Exercise:
Give again, unaltered, the lines of the listing below that run from the line having "## [1.5.0] - 2022-10-09" through the line having "## [1.3.0] - 2022-01-09".

Records supplied:
[Start of section]

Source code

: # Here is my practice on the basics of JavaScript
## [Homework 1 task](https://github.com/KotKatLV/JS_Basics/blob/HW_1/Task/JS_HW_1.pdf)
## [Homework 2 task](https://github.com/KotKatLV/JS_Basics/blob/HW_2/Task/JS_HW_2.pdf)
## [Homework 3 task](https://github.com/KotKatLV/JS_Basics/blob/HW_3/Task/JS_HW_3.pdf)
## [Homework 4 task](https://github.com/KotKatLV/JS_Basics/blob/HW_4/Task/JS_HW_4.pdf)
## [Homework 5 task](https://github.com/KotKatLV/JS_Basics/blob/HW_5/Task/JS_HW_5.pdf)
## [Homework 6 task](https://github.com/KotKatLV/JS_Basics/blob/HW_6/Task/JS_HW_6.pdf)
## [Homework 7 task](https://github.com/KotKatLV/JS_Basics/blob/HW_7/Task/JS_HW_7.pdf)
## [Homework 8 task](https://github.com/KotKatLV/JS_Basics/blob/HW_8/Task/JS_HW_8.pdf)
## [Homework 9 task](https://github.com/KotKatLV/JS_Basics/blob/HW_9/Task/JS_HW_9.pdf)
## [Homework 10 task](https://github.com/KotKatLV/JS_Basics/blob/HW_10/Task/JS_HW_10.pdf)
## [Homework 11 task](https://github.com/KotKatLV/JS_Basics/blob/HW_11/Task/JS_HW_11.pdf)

[End of section]
[Start of section]

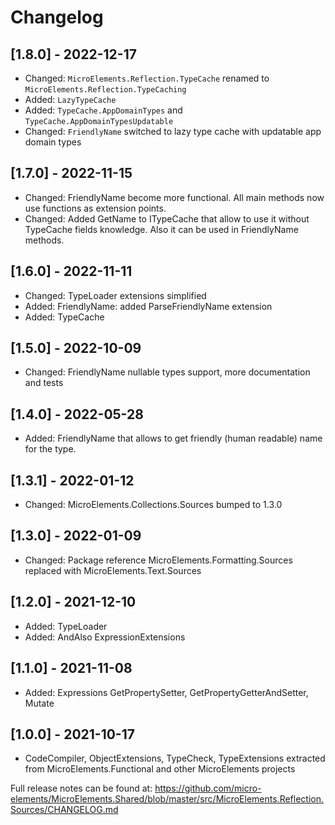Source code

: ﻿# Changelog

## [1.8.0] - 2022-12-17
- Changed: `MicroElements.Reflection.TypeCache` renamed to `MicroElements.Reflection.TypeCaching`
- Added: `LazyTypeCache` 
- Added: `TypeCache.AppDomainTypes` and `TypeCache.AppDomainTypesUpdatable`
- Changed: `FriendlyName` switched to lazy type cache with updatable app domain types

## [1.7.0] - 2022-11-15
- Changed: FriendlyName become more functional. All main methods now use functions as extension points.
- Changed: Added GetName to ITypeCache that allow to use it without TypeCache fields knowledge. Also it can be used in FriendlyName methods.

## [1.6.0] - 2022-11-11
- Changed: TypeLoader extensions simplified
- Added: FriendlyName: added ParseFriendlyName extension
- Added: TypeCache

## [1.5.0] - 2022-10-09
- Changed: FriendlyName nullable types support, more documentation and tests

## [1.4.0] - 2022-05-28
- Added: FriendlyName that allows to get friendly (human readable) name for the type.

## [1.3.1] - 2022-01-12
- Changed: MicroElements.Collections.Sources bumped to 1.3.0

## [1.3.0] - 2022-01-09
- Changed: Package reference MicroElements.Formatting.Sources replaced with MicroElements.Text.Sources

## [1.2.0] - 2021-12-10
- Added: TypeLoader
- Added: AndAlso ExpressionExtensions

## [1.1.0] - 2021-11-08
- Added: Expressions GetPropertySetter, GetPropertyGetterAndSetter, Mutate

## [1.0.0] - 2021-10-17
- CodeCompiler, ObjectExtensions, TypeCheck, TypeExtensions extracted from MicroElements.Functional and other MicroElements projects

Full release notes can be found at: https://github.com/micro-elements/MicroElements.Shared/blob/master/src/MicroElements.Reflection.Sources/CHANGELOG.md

[End of section]

Solution for this exercise:
## [1.5.0] - 2022-10-09
- Changed: FriendlyName nullable types support, more documentation and tests

## [1.4.0] - 2022-05-28
- Added: FriendlyName that allows to get friendly (human readable) name for the type.

## [1.3.1] - 2022-01-12
- Changed: MicroElements.Collections.Sources bumped to 1.3.0

## [1.3.0] - 2022-01-09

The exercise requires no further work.